ACTIVITY: Down to the final line, print each entry exactly.

GIVEN ENTRIES:
━━━━
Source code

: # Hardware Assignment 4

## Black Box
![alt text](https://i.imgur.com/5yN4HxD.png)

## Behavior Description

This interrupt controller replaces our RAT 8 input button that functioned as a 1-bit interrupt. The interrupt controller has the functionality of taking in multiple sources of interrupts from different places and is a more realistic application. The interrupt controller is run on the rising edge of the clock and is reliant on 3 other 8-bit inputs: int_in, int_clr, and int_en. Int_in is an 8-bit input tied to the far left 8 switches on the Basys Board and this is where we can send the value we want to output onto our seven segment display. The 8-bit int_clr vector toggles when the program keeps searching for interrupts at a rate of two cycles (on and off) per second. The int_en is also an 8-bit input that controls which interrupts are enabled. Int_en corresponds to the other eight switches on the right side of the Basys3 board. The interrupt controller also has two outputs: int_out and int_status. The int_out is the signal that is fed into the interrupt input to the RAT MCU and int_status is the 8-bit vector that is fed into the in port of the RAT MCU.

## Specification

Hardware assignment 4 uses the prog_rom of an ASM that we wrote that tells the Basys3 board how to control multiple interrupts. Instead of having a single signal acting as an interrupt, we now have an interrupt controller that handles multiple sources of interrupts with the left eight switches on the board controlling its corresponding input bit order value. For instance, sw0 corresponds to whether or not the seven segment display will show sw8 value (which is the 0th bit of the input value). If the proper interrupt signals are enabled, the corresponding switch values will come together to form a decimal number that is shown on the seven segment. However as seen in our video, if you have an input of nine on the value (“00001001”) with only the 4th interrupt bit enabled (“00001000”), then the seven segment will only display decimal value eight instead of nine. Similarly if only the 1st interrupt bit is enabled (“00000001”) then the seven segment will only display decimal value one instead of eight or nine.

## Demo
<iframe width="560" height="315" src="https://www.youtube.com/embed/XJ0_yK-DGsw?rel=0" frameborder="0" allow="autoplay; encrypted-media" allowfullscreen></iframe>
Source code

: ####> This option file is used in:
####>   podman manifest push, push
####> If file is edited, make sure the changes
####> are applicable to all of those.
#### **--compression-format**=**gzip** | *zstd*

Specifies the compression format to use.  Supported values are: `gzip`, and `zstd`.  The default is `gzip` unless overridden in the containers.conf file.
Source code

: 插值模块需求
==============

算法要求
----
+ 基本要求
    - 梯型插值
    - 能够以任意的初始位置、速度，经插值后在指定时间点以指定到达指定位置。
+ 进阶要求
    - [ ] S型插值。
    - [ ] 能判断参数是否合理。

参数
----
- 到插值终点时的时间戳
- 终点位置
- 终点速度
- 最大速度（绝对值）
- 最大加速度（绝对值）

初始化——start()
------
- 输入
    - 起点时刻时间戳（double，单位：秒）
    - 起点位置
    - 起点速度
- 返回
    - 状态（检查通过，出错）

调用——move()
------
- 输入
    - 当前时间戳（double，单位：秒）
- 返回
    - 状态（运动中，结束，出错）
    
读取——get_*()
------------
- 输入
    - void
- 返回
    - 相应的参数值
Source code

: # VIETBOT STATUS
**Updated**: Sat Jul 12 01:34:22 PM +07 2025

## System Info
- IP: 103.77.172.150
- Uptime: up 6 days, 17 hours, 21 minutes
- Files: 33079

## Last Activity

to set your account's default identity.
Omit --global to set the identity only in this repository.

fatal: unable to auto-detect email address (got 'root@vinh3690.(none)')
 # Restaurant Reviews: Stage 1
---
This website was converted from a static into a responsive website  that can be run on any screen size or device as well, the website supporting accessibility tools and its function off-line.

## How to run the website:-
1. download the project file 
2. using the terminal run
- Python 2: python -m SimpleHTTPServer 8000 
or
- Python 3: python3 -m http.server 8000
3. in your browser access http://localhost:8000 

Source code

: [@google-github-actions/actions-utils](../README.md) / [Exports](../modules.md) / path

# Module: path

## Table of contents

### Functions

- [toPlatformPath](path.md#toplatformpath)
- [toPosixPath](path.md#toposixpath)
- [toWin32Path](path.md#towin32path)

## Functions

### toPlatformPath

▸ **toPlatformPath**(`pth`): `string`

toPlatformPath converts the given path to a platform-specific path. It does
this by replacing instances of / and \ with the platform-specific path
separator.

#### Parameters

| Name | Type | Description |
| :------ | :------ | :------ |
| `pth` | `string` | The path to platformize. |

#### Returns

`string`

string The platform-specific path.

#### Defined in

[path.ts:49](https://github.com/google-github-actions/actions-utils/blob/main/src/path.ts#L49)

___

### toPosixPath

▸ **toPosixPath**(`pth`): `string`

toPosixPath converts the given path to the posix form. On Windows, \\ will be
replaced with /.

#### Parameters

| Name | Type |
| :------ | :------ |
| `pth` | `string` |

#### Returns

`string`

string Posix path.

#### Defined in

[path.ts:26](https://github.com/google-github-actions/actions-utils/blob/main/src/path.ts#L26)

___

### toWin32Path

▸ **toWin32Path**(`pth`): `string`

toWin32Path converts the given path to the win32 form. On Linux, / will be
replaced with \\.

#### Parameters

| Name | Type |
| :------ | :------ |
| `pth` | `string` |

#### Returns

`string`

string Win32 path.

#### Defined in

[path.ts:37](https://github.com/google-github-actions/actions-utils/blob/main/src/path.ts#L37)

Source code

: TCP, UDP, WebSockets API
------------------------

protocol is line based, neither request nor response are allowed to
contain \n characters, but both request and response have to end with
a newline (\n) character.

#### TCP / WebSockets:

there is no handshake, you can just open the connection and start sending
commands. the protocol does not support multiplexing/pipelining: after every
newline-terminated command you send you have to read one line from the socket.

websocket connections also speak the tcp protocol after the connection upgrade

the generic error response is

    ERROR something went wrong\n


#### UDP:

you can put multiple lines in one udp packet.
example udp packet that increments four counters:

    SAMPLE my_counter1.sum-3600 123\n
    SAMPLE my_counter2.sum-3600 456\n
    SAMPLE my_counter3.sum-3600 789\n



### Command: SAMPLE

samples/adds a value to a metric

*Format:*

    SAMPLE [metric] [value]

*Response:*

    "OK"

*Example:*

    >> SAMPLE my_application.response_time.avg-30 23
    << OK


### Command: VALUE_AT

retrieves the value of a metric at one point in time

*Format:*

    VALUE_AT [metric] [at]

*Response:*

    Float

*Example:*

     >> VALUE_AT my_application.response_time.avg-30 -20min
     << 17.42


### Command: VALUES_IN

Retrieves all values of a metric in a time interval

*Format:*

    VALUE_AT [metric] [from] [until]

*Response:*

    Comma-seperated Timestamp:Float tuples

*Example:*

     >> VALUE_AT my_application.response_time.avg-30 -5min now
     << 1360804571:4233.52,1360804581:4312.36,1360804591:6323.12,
━━━━
COMPLETED EXERCISE:
Source code

: # Hardware Assignment 4

## Black Box
![alt text](https://i.imgur.com/5yN4HxD.png)

## Behavior Description

This interrupt controller replaces our RAT 8 input button that functioned as a 1-bit interrupt. The interrupt controller has the functionality of taking in multiple sources of interrupts from different places and is a more realistic application. The interrupt controller is run on the rising edge of the clock and is reliant on 3 other 8-bit inputs: int_in, int_clr, and int_en. Int_in is an 8-bit input tied to the far left 8 switches on the Basys Board and this is where we can send the value we want to output onto our seven segment display. The 8-bit int_clr vector toggles when the program keeps searching for interrupts at a rate of two cycles (on and off) per second. The int_en is also an 8-bit input that controls which interrupts are enabled. Int_en corresponds to the other eight switches on the right side of the Basys3 board. The interrupt controller also has two outputs: int_out and int_status. The int_out is the signal that is fed into the interrupt input to the RAT MCU and int_status is the 8-bit vector that is fed into the in port of the RAT MCU.

## Specification

Hardware assignment 4 uses the prog_rom of an ASM that we wrote that tells the Basys3 board how to control multiple interrupts. Instead of having a single signal acting as an interrupt, we now have an interrupt controller that handles multiple sources of interrupts with the left eight switches on the board controlling its corresponding input bit order value. For instance, sw0 corresponds to whether or not the seven segment display will show sw8 value (which is the 0th bit of the input value). If the proper interrupt signals are enabled, the corresponding switch values will come together to form a decimal number that is shown on the seven segment. However as seen in our video, if you have an input of nine on the value (“00001001”) with only the 4th interrupt bit enabled (“00001000”), then the seven segment will only display decimal value eight instead of nine. Similarly if only the 1st interrupt bit is enabled (“00000001”) then the seven segment will only display decimal value one instead of eight or nine.

## Demo
<iframe width="560" height="315" src="https://www.youtube.com/embed/XJ0_yK-DGsw?rel=0" frameborder="0" allow="autoplay; encrypted-media" allowfullscreen></iframe>
Source code

: ####> This option file is used in:
####>   podman manifest push, push
####> If file is edited, make sure the changes
####> are applicable to all of those.
#### **--compression-format**=**gzip** | *zstd*

Specifies the compression format to use.  Supported values are: `gzip`, and `zstd`.  The default is `gzip` unless overridden in the containers.conf file.
Source code

: 插值模块需求
==============

算法要求
----
+ 基本要求
    - 梯型插值
    - 能够以任意的初始位置、速度，经插值后在指定时间点以指定到达指定位置。
+ 进阶要求
    - [ ] S型插值。
    - [ ] 能判断参数是否合理。

参数
----
- 到插值终点时的时间戳
- 终点位置
- 终点速度
- 最大速度（绝对值）
- 最大加速度（绝对值）

初始化——start()
------
- 输入
    - 起点时刻时间戳（double，单位：秒）
    - 起点位置
    - 起点速度
- 返回
    - 状态（检查通过，出错）

调用——move()
------
- 输入
    - 当前时间戳（double，单位：秒）
- 返回
    - 状态（运动中，结束，出错）
    
读取——get_*()
------------
- 输入
    - void
- 返回
    - 相应的参数值
Source code

: # VIETBOT STATUS
**Updated**: Sat Jul 12 01:34:22 PM +07 2025

## System Info
- IP: 103.77.172.150
- Uptime: up 6 days, 17 hours, 21 minutes
- Files: 33079

## Last Activity

to set your account's default identity.
Omit --global to set the identity only in this repository.

fatal: unable to auto-detect email address (got 'root@vinh3690.(none)')
 # Restaurant Reviews: Stage 1
---
This website was converted from a static into a responsive website  that can be run on any screen size or device as well, the website supporting accessibility tools and its function off-line.

## How to run the website:-
1. download the project file 
2. using the terminal run
- Python 2: python -m SimpleHTTPServer 8000 
or
- Python 3: python3 -m http.server 8000
3. in your browser access http://localhost:8000 

Source code

: [@google-github-actions/actions-utils](../README.md) / [Exports](../modules.md) / path

# Module: path

## Table of contents

### Functions

- [toPlatformPath](path.md#toplatformpath)
- [toPosixPath](path.md#toposixpath)
- [toWin32Path](path.md#towin32path)

## Functions

### toPlatformPath

▸ **toPlatformPath**(`pth`): `string`

toPlatformPath converts the given path to a platform-specific path. It does
this by replacing instances of / and \ with the platform-specific path
separator.

#### Parameters

| Name | Type | Description |
| :------ | :------ | :------ |
| `pth` | `string` | The path to platformize. |

#### Returns

`string`

string The platform-specific path.

#### Defined in

[path.ts:49](https://github.com/google-github-actions/actions-utils/blob/main/src/path.ts#L49)

___

### toPosixPath

▸ **toPosixPath**(`pth`): `string`

toPosixPath converts the given path to the posix form. On Windows, \\ will be
replaced with /.

#### Parameters

| Name | Type |
| :------ | :------ |
| `pth` | `string` |

#### Returns

`string`

string Posix path.

#### Defined in

[path.ts:26](https://github.com/google-github-actions/actions-utils/blob/main/src/path.ts#L26)

___

### toWin32Path

▸ **toWin32Path**(`pth`): `string`

toWin32Path converts the given path to the win32 form. On Linux, / will be
replaced with \\.

#### Parameters

| Name | Type |
| :------ | :------ |
| `pth` | `string` |

#### Returns

`string`

string Win32 path.

#### Defined in

[path.ts:37](https://github.com/google-github-actions/actions-utils/blob/main/src/path.ts#L37)

Source code

: TCP, UDP, WebSockets API
------------------------

protocol is line based, neither request nor response are allowed to
contain \n characters, but both request and response have to end with
a newline (\n) character.

#### TCP / WebSockets:

there is no handshake, you can just open the connection and start sending
commands. the protocol does not support multiplexing/pipelining: after every
newline-terminated command you send you have to read one line from the socket.

websocket connections also speak the tcp protocol after the connection upgrade

the generic error response is

    ERROR something went wrong\n


#### UDP:

you can put multiple lines in one udp packet.
example udp packet that increments four counters:

    SAMPLE my_counter1.sum-3600 123\n
    SAMPLE my_counter2.sum-3600 456\n
    SAMPLE my_counter3.sum-3600 789\n



### Command: SAMPLE

samples/adds a value to a metric

*Format:*

    SAMPLE [metric] [value]

*Response:*

    "OK"

*Example:*

    >> SAMPLE my_application.response_time.avg-30 23
    << OK


### Command: VALUE_AT

retrieves the value of a metric at one point in time

*Format:*

    VALUE_AT [metric] [at]

*Response:*

    Float

*Example:*

     >> VALUE_AT my_application.response_time.avg-30 -20min
     << 17.42


### Command: VALUES_IN

Retrieves all values of a metric in a time interval

*Format:*

    VALUE_AT [metric] [from] [until]

*Response:*

    Comma-seperated Timestamp:Float tuples

*Example:*

     >> VALUE_AT my_application.response_time.avg-30 -5min now
     << 1360804571:4233.52,1360804581:4312.36,1360804591:6323.12,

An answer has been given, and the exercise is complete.